#### Exercise inputs ####

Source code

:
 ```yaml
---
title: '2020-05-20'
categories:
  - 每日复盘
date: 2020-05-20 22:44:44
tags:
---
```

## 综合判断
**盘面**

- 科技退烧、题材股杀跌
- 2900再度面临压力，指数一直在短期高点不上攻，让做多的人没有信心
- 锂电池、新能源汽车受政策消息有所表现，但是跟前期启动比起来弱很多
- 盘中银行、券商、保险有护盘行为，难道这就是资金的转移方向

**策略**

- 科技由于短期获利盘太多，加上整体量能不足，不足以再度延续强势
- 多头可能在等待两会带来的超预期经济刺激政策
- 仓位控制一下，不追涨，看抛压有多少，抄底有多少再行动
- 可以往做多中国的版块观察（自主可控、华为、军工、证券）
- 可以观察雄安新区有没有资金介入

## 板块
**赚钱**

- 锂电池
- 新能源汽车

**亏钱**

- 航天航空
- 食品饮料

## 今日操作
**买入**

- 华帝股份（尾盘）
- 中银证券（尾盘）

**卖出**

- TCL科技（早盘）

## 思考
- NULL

####

> [About this task]
Set all of the records down again, exactly as they stand.

> [Written answer]
Source code

:
 ```yaml
---
title: '2020-05-20'
categories:
  - 每日复盘
date: 2020-05-20 22:44:44
tags:
---
```

## 综合判断
**盘面**

- 科技退烧、题材股杀跌
- 2900再度面临压力，指数一直在短期高点不上攻，让做多的人没有信心
- 锂电池、新能源汽车受政策消息有所表现，但是跟前期启动比起来弱很多
- 盘中银行、券商、保险有护盘行为，难道这就是资金的转移方向

**策略**

- 科技由于短期获利盘太多，加上整体量能不足，不足以再度延续强势
- 多头可能在等待两会带来的超预期经济刺激政策
- 仓位控制一下，不追涨，看抛压有多少，抄底有多少再行动
- 可以往做多中国的版块观察（自主可控、华为、军工、证券）
- 可以观察雄安新区有没有资金介入

## 板块
**赚钱**

- 锂电池
- 新能源汽车

**亏钱**

- 航天航空
- 食品饮料

## 今日操作
**买入**

- 华帝股份（尾盘）
- 中银证券（尾盘）

**卖出**

- TCL科技（早盘）

## 思考
- NULL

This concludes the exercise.